Methods: A panel of oculoplastic surgeons developed 13 clinically relevant questions addressing symptoms, treatments, and posttreatment care for ocular dyskinesia. Anonymized responses from 4 artificial intelligence models (ChatGPT-3.5, GPT-4o, Gemini, and Gemini Advanced) and experts were evaluated by a panel of 7 international oculoplastic surgeons for correctness and reliability using a 7-point Likert scale. Statistical analyses were performed to identify differences among groups.

Results: ChatGPT-3.5 emerged as the top-performing model, achieving the highest correctness (mean score: 5.80) and reliability score (5.68), surpassing both GPT-4o (5.58/5.38) and the expert panel (5.56/5.31).
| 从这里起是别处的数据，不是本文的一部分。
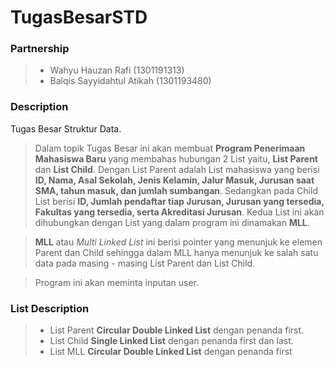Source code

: # TugasBesarSTD

### Partnership
>- Wahyu Hauzan Rafi          (1301191313)
>- Balqis Sayyidahtul Atikah  (1301193480)

### Description
Tugas Besar Struktur Data.
> Dalam topik Tugas Besar ini akan membuat **Program Penerimaan Mahasiswa Baru** yang membahas hubungan 2 List yaitu, **List Parent** dan 
**List Child**.  Dengan List Parent adalah List mahasiswa yang berisi **ID, Nama, Asal Sekolah, Jenis Kelamin, Jalur Masuk, Jurusan saat SMA, tahun masuk, dan jumlah sumbangan**. Sedangkan pada Child List berisi **ID, Jumlah pendaftar tiap Jurusan, Jurusan yang tersedia, Fakultas yang tersedia, serta Akreditasi Jurusan**. Kedua List ini akan dihubungkan dengan List yang dalam program ini dinamakan **MLL**.

> **MLL** atau *Multi Linked List* ini berisi pointer yang menunjuk ke elemen Parent dan Child sehingga dalam MLL hanya menunjuk ke salah satu data pada masing - masing List Parent dan List Child.

> Program ini akan meminta inputan user.

### List Description
>- List Parent **Circular Double Linked List** dengan penanda first.
>- List Child **Single Linked List** dengan penanda first dan last.
>- List MLL **Circular Double Linked List** dengan penanda first
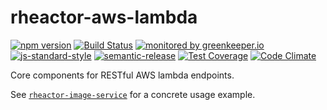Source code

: # rheactor-aws-lambda

[![npm version](https://img.shields.io/npm/v/@resourcefulhumans/rheactor-aws-lambda.svg)](https://www.npmjs.com/package/@resourcefulhumans/rheactor-aws-lambda)
[![Build Status](https://travis-ci.org/ResourcefulHumans/rheactor-aws-lambda.svg?branch=master)](https://travis-ci.org/ResourcefulHumans/rheactor-aws-lambda)
[![monitored by greenkeeper.io](https://img.shields.io/badge/greenkeeper.io-monitored-brightgreen.svg)](http://greenkeeper.io/) 
[![js-standard-style](https://img.shields.io/badge/code%20style-standard-brightgreen.svg)](http://standardjs.com/)
[![semantic-release](https://img.shields.io/badge/semver-semantic%20release-e10079.svg)](https://github.com/semantic-release/semantic-release)
[![Test Coverage](https://codeclimate.com/github/ResourcefulHumans/rheactor-aws-lambda/badges/coverage.svg)](https://codeclimate.com/github/ResourcefulHumans/rheactor-aws-lambda/coverage)
[![Code Climate](https://codeclimate.com/github/ResourcefulHumans/rheactor-aws-lambda/badges/gpa.svg)](https://codeclimate.com/github/ResourcefulHumans/rheactor-aws-lambda)

Core components for RESTful AWS lambda endpoints.

See [`rheactor-image-service`](https://github.com/ResourcefulHumans/rheactor-image-service/blob/master/package.json) for a concrete usage example.
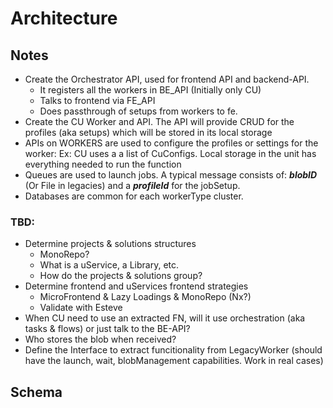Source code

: # Architecture

## Notes

- Create the Orchestrator API, used for frontend API and backend-API.
  - It registers all the workers in BE_API (Initially only CU)
  - Talks to frontend via FE_API
  - Does passthrough of setups from workers to fe.
- Create the CU Worker and API. The API will provide CRUD for the profiles (aka setups) which will be stored in its local storage
- APIs on WORKERS are used to configure the profiles or settings for the worker: Ex: CU uses a a list of CuConfigs. Local storage in the unit has everything needed to run the function
- Queues are used to launch jobs. A typical message consists of: **_blobID_** (Or File in legacies) and a **_profileId_** for the jobSetup.
- Databases are common for each workerType cluster.

### TBD:

- Determine projects & solutions structures
  - MonoRepo?
  - What is a uService, a Library, etc.
  - How do the projects & solutions group?
- Determine frontend and uServices frontend strategies
  - MicroFrontend & Lazy Loadings & MonoRepo (Nx?)
  - Validate with Esteve
- When CU need to use an extracted FN, will it use orchestration (aka tasks & flows) or just talk to the BE-API?
- Who stores the blob when received?
- Define the Interface to extract funcitionality from LegacyWorker (should have the launch, wait, blobManagement capabilities. Work in real cases)

## Schema

<!--@include: ./_architecture_schema.md-->
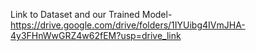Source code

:Link to Dataset and our Trained Model- https://drive.google.com/drive/folders/1IYUibg4IVmJHA-4y3FHnWwGRZ4w62fEM?usp=drive_link
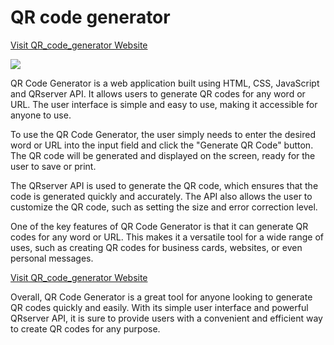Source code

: # QR code generator

[Visit QR_code_generator Website](https://theprabhatraj.github.io/QR_code_generator/)

![](https://github.com/theprabhatraj/QR_code_generator/blob/main/qrgenerator.png)

QR Code Generator is a web application built using HTML, CSS, JavaScript and QRserver API. It allows users to generate QR codes for any word or URL. The user interface is simple and easy to use, making it accessible for anyone to use.

To use the QR Code Generator, the user simply needs to enter the desired word or URL into the input field and click the "Generate QR Code" button. The QR code will be generated and displayed on the screen, ready for the user to save or print.

The QRserver API is used to generate the QR code, which ensures that the code is generated quickly and accurately. The API also allows the user to customize the QR code, such as setting the size and error correction level.

One of the key features of QR Code Generator is that it can generate QR codes for any word or URL. This makes it a versatile tool for a wide range of uses, such as creating QR codes for business cards, websites, or even personal messages.

[Visit QR_code_generator Website](https://theprabhatraj.github.io/QR_code_generator/)

Overall, QR Code Generator is a great tool for anyone looking to generate QR codes quickly and easily. With its simple user interface and powerful QRserver API, it is sure to provide users with a convenient and efficient way to create QR codes for any purpose.
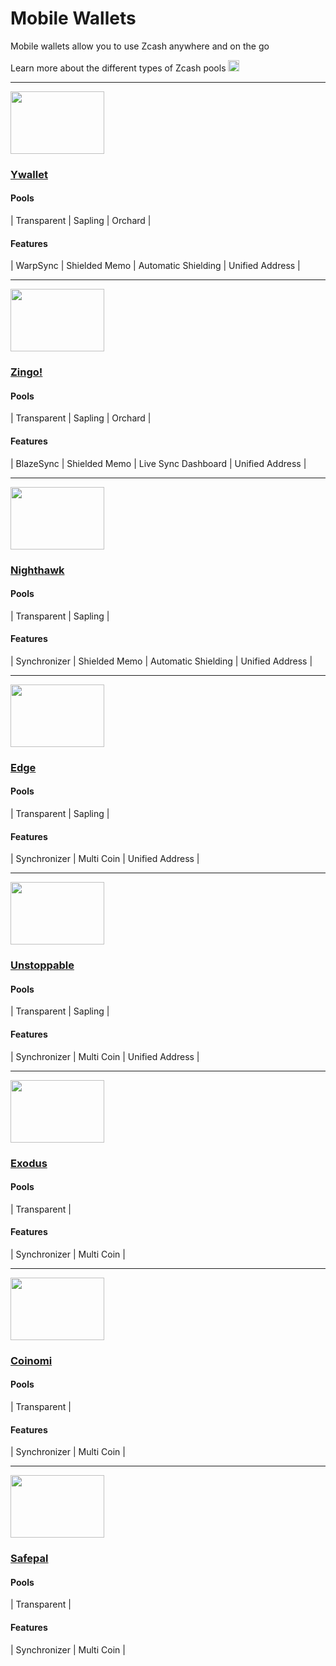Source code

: # Mobile Wallets

Mobile wallets allow you to use Zcash anywhere and on the go

Learn more about the different types of Zcash pools [<img src="https://raw.githubusercontent.com/FortAwesome/Font-Awesome/6.x/svgs/solid/square-arrow-up-right.svg" alt="arrow" width="18" height="18"/>](/site/guides/Using_Zcash/Shielded_Pools)

---

<a href="https://ywallet.app/installation/">
    <img src="https://i.ibb.co/r6gPvFw/ywalletcard.png" alt="" width="150" height="100"/>
</a>

<aside>
    
### [Ywallet](https://ywallet.app/installation/)

#### Pools
| Transparent | Sapling | Orchard |

#### Features
| WarpSync | Shielded Memo | Automatic Shielding | Unified Address |

</aside>

---

<a href="https://play.google.com/store/apps/details?id=org.ZingoLabs.Zingo">
    <img src="https://i.ibb.co/bdJ49Ld/zingocard.png" alt="" width="150" height="100"/>
</a>

<aside> 
    
### [Zingo!](https://play.google.com/store/apps/details?id=org.ZingoLabs.Zingo)

#### Pools
| Transparent | Sapling | Orchard |
  
#### Features
| BlazeSync | Shielded Memo | Live Sync Dashboard | Unified Address |

</aside>

---

<a href="https://nighthawkwallet.com">
    <img src="https://i.ibb.co/7yvM8vq/nighthawkcard.png" alt="" width="150" height="100"/>
</a>

<aside>

### [Nighthawk](https://nighthawkwallet.com)

#### Pools
| Transparent | Sapling |
  
#### Features
| Synchronizer | Shielded Memo | Automatic Shielding | Unified Address |

</aside>

---

<a href="https://edge.app">
    <img src="https://i.ibb.co/qCmmHk4/edgecard.png" alt="" width="150" height="100"/>
</a>

<aside>

### [Edge](https://edge.app)

#### Pools
| Transparent | Sapling |
  
#### Features
| Synchronizer | Multi Coin | Unified Address |

</aside>

---

<a href="https://unstoppable.money">
    <img src="https://i.ibb.co/KXnS26y/unstoppablecard.png" alt="" width="150" height="100"/>
</a>

<aside>

### [Unstoppable](https://unstoppable.money)
    
#### Pools
| Transparent | Sapling |

#### Features
| Synchronizer | Multi Coin | Unified Address |

</aside>

---
<a href="https://www.exodus.com/download/">
    <img src="https://i.ibb.co/w0NNZNp/exoduscard.png" alt="" width="150" height="100"/>
</a>

<aside>

### [Exodus](https://www.exodus.com/download/)

#### Pools
| Transparent |

#### Features
| Synchronizer | Multi Coin |

</aside>

----

<a href="https://www.coinomi.com/en/downloads">
    <img src="https://i.ibb.co/QfHmjWY/coinomicard.png" alt="" width="150" height="100"/>
</a>

<aside>


### [Coinomi](https://www.coinomi.com/en/downloads)

#### Pools
| Transparent |

#### Features
| Synchronizer | Multi Coin |

</aside>

----

<a href="https://safepal.com">
    <img src="https://i.ibb.co/h29h6d0/safepalcard.png" alt="" width="150" height="100"/>
</a>

<aside>

### [Safepal](https://safepal.com)

#### Pools
| Transparent | 

#### Features
| Synchronizer | Multi Coin |

</aside>
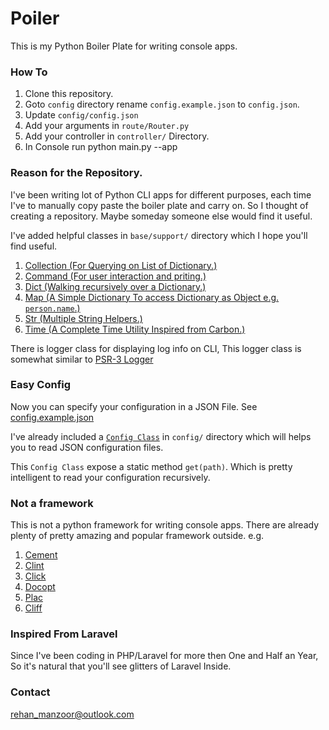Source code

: # Poiler

This is my Python Boiler Plate for writing console apps.

### How To

1. Clone this repository.
2. Goto `config` directory rename `config.example.json` to `config.json`.
3. Update `config/config.json`
4. Add your arguments in `route/Router.py`
5. Add your controller in `controller/` Directory.
6. In Console run python main.py --app

### Reason for the Repository.

I've been writing lot of Python CLI apps for different purposes, each time I've to manually copy paste the boiler plate and carry on. So I thought of creating a repository. Maybe someday someone else would find it useful. 

I've added helpful classes in `base/support/` directory which I hope you'll find useful.

1. [Collection (For Querying on List of Dictionary.)](https://github.com/rummykhan/poiler/blob/master/base/support/collection.py)</a>
2. [Command (For user interaction and priting.)](https://github.com/rummykhan/poiler/blob/master/base/support/command.py)
3. [Dict (Walking recursively over a Dictionary.)](https://github.com/rummykhan/poiler/blob/master/base/support/dict.py)
4. [Map (A Simple Dictionary To access Dictionary as Object e.g. `person.name`.)](https://github.com/rummykhan/poiler/blob/master/base/support/map.py)
5. [Str (Multiple String Helpers.)](https://github.com/rummykhan/poiler/blob/master/base/support/str.py)
6. [Time (A Complete Time Utility Inspired from Carbon.)](https://github.com/rummykhan/poiler/blob/master/base/support/time.py)

There is logger class for displaying log info on CLI, This logger class is somewhat similar to <a href="http://www.php-fig.org/psr/psr-3/">PSR-3 Logger</a>


### Easy Config
Now you can specify your configuration in a JSON File. See <a href="https://github.com/rummykhan/poiler/blob/master/config/config.example.json">config.example.json</a>

I've already included a <a href="https://github.com/rummykhan/poiler/blob/master/config/config.py">`Config Class`</a> in `config/` directory which will helps you to read JSON configuration files.

This `Config Class` expose a static method `get(path)`. Which is pretty intelligent to read your configuration recursively.

### Not a framework

This is not a python framework for writing console apps. There are already plenty of pretty amazing and popular framework outside.
e.g.
1. [Cement](http://builtoncement.com/)
2. [Clint](https://pypi.python.org/pypi/clint/)
3. [Click](http://click.pocoo.org/5/)
4. [Docopt](http://docopt.org/)
5. [Plac](https://pypi.python.org/pypi/plac)
6. [Cliff](https://docs.openstack.org/developer/cliff/)

### Inspired From Laravel

Since I've been coding in PHP/Laravel for more then One and Half an Year, So it's natural that you'll see glitters of Laravel Inside.


### Contact
rehan_manzoor@outlook.com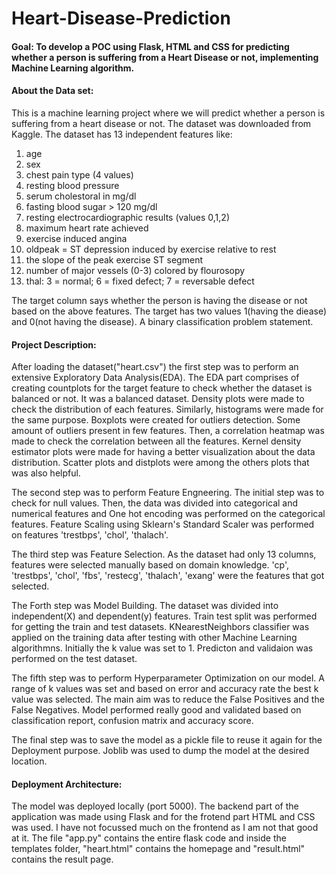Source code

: # Heart-Disease-Prediction

#### Goal: To develop a POC using Flask, HTML and CSS for predicting whether a person is suffering from a Heart Disease or not, implementing Machine Learning algorithm.

#### About the Data set: 
This is a machine learning project where we will predict whether a person is suffering from a heart disease or not. 
The dataset was downloaded from Kaggle. The dataset has 13 independent features like:
1. age
2. sex
3. chest pain type (4 values)
4. resting blood pressure
5. serum cholestoral in mg/dl
6. fasting blood sugar > 120 mg/dl
7. resting electrocardiographic results (values 0,1,2)
8. maximum heart rate achieved
9. exercise induced angina
10. oldpeak = ST depression induced by exercise relative to rest
11. the slope of the peak exercise ST segment
12. number of major vessels (0-3) colored by flourosopy
13. thal: 3 = normal; 6 = fixed defect; 7 = reversable defect 

The target column says whether the person is having the disease or not based on the above features.
The target has two values 1(having the diease) and 0(not having the disease). A binary classification problem statement.

#### Project Description:
After loading the dataset("heart.csv") the first step was to perform an extensive Exploratory Data Analysis(EDA).
The EDA part comprises of creating countplots for the target feature to check whether the dataset is balanced or not.
It was a balanced dataset. Density plots were made to check the distribution of each features.
Similarly, histograms were made for the same purpose. Boxplots were created for outliers detection. Some amount of outliers present in few features.
Then, a correlation heatmap was made to check the correlation between all the features.
Kernel density estimator plots were made for having a better visualization about the data distribution.
Scatter plots and distplots were among the others plots that was also helpful.

The second step was to perform Feature Engneering. The initial step was to check for null values. Then, the data was divided into categorical and numerical features and One hot encoding was performed on the categorical features.
Feature Scaling using Sklearn's Standard Scaler was performed on features 'trestbps', 'chol', 'thalach'. 

The third step was Feature Selection. As the dataset had only 13 columns, features were selected manually based on domain knowledge.
'cp', 'trestbps', 'chol', 'fbs', 'restecg', 'thalach', 'exang' were the features that got selected.

The Forth step was Model Building. The dataset was divided into independent(X) and dependent(y) features. Train test split was performed for getting the train and test datasets.
KNearestNeighbors classifier was applied on the training data after testing with other Machine Learning algorithmns.
Initially the k value was set to 1. Predicton and validaion was performed on the test dataset.

The fifth step was to perform Hyperparameter Optimization on our model. A range of k values was set and based on error and accuracy rate the best k value was selected.
The main aim was to reduce the False Positives and the False Negatives. Model performed really good and validated based on classification report, confusion matrix and accuracy score.

The final step was to save the model as a pickle file to reuse it again for the Deployment purpose. Joblib was used to dump the model at the desired location.

#### Deployment Architecture:
The model was deployed locally (port 5000). The backend part of the application was made using Flask and for the frotend part HTML and CSS was used.
I have not focussed much on the frontend as I am not that good at it. The file "app.py" contains the entire flask code and inside the templates folder, "heart.html" contains the homepage and "result.html" contains the result page.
GPT-4o closely mirrored expert performance, while Gemini and Gemini Advanced consistently lagged, reflecting lower correctness (4.67 and 5.03, respectively) and reliability scores. Statistical analysis confirmed significant differences across groups (p < 0.001).

Conclusions: ChatGPT-3.5 demonstrates exceptional potential in transforming patient education regarding ocular dyskinesia, delivering highly accurate and patient-accessible responses. While ChatGPT-4o and experts offer strong, clinically sound insights, the Gemini models require refinement to meet higher benchmarks. These findings underscore the potential role of artificial intelligence in complementing human expertise, paving the way for innovative and collaborative approaches to patient care and education.

求助全文

通过发布文献求助，成功后即可免费获取论文全文。去求助

来源期刊

Ophthalmic Plastic and Reconstructive Surgery 医学-外科

CiteScore

2.50

自引率

10.00%

发文量

322

审稿时长

3-8 weeks

期刊介绍： Ophthalmic Plastic and Reconstructive Surgery features original articles and reviews on topics such as ptosis, eyelid reconstruction, orbital diagnosis and surgery, lacrimal problems, and eyelid malposition. Update reports on diagnostic techniques, surgical equipment and instrumentation, and medical therapies are included, as well as detailed analyses of recent research findings and their clinical applications.